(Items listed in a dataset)
-*-*-
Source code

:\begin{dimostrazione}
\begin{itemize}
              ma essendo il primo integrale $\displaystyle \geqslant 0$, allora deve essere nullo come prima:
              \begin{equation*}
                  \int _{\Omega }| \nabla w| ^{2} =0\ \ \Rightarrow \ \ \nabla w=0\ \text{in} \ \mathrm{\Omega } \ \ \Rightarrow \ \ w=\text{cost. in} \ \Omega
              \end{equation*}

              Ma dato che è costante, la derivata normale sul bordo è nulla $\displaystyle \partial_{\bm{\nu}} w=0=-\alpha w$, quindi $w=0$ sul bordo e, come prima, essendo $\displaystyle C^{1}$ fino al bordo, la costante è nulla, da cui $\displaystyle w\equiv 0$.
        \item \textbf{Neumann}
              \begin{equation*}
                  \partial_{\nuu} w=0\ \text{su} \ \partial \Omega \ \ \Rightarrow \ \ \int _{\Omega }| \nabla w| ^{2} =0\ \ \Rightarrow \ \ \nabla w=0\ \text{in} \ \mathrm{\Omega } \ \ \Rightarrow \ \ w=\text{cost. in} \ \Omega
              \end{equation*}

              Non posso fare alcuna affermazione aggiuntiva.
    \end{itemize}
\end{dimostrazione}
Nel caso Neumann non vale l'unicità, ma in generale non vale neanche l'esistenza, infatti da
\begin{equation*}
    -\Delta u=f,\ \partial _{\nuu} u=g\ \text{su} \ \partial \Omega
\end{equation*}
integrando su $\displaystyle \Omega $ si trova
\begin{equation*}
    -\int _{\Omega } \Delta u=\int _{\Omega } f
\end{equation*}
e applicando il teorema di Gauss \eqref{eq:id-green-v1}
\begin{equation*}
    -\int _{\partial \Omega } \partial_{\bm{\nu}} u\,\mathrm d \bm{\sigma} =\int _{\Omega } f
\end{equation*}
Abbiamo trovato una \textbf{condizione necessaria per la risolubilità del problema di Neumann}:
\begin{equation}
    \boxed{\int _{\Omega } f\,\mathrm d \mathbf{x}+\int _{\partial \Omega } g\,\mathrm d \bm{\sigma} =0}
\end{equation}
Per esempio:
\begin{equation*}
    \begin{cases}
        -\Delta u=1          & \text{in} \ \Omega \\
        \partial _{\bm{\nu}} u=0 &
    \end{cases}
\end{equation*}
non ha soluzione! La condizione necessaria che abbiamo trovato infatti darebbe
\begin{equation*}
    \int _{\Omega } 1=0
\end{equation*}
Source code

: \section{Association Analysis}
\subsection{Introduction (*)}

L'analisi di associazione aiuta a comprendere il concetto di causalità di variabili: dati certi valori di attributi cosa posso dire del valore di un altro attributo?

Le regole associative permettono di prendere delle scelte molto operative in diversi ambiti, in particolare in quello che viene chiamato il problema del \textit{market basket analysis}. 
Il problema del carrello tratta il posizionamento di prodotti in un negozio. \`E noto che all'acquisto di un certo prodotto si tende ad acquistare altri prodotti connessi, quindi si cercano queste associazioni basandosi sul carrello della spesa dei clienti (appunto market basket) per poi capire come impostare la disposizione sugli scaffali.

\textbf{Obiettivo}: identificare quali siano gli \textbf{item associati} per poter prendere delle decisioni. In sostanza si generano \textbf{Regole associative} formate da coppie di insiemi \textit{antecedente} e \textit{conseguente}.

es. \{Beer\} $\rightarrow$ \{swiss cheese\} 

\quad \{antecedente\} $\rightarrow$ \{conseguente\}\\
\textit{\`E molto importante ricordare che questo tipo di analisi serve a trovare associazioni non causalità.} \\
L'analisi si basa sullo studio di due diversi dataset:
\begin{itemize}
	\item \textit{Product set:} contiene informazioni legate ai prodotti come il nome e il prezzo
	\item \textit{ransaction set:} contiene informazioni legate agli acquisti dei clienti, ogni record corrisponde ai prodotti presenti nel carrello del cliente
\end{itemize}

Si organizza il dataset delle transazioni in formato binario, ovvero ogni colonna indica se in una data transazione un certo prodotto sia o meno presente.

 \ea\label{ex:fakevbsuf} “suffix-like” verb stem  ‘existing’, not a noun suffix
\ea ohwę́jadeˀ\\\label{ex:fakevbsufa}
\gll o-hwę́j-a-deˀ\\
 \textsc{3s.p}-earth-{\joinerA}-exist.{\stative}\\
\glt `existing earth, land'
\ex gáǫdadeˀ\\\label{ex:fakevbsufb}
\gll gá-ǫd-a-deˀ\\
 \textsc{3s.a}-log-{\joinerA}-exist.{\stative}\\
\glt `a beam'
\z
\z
-*-*-
Task objective –
Filter the records above for lines with "conseguente".

Result of the exercise –
\textbf{Obiettivo}: identificare quali siano gli \textbf{item associati} per poter prendere delle decisioni. In sostanza si generano \textbf{Regole associative} formate da coppie di insiemi \textit{antecedente} e \textit{conseguente}.
\quad \{antecedente\} $\rightarrow$ \{conseguente\}\\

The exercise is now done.